Work instruction
Would you reproduce the listing exactly, leaving nothing out?

***** Provided data

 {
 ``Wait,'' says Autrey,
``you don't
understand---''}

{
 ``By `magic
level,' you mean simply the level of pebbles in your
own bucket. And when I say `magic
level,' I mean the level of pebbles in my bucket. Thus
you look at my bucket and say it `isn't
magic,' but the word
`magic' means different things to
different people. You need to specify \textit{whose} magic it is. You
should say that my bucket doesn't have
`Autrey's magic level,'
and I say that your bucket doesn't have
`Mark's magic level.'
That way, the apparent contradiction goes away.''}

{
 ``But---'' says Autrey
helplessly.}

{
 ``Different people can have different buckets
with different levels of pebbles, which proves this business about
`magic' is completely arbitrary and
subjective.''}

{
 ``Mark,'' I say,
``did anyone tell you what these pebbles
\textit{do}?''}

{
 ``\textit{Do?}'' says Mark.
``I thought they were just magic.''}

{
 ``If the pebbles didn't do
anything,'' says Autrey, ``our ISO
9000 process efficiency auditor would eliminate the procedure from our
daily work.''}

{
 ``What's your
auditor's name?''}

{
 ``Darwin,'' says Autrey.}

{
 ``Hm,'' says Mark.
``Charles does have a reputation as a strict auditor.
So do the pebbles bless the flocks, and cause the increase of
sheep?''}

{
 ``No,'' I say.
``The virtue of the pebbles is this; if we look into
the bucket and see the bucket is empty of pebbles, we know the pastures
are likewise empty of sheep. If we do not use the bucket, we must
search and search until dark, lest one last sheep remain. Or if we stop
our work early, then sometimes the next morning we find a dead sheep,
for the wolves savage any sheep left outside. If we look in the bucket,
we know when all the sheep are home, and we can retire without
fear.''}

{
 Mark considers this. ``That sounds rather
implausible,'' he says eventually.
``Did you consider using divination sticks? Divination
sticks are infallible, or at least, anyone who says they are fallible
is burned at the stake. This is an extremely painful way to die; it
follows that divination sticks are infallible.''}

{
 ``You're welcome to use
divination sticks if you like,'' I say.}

**********

Solution
 {
 ``Wait,'' says Autrey,
``you don't
understand---''}

{
 ``By `magic
level,' you mean simply the level of pebbles in your
own bucket. And when I say `magic
level,' I mean the level of pebbles in my bucket. Thus
you look at my bucket and say it `isn't
magic,' but the word
`magic' means different things to
different people. You need to specify \textit{whose} magic it is. You
should say that my bucket doesn't have
`Autrey's magic level,'
and I say that your bucket doesn't have
`Mark's magic level.'
That way, the apparent contradiction goes away.''}

{
 ``But---'' says Autrey
helplessly.}

{
 ``Different people can have different buckets
with different levels of pebbles, which proves this business about
`magic' is completely arbitrary and
subjective.''}

{
 ``Mark,'' I say,
``did anyone tell you what these pebbles
\textit{do}?''}

{
 ``\textit{Do?}'' says Mark.
``I thought they were just magic.''}

{
 ``If the pebbles didn't do
anything,'' says Autrey, ``our ISO
9000 process efficiency auditor would eliminate the procedure from our
daily work.''}

{
 ``What's your
auditor's name?''}

{
 ``Darwin,'' says Autrey.}

{
 ``Hm,'' says Mark.
``Charles does have a reputation as a strict auditor.
So do the pebbles bless the flocks, and cause the increase of
sheep?''}

{
 ``No,'' I say.
``The virtue of the pebbles is this; if we look into
the bucket and see the bucket is empty of pebbles, we know the pastures
are likewise empty of sheep. If we do not use the bucket, we must
search and search until dark, lest one last sheep remain. Or if we stop
our work early, then sometimes the next morning we find a dead sheep,
for the wolves savage any sheep left outside. If we look in the bucket,
we know when all the sheep are home, and we can retire without
fear.''}

{
 Mark considers this. ``That sounds rather
implausible,'' he says eventually.
``Did you consider using divination sticks? Divination
sticks are infallible, or at least, anyone who says they are fallible
is burned at the stake. This is an extremely painful way to die; it
follows that divination sticks are infallible.''}

{
 ``You're welcome to use
divination sticks if you like,'' I say.}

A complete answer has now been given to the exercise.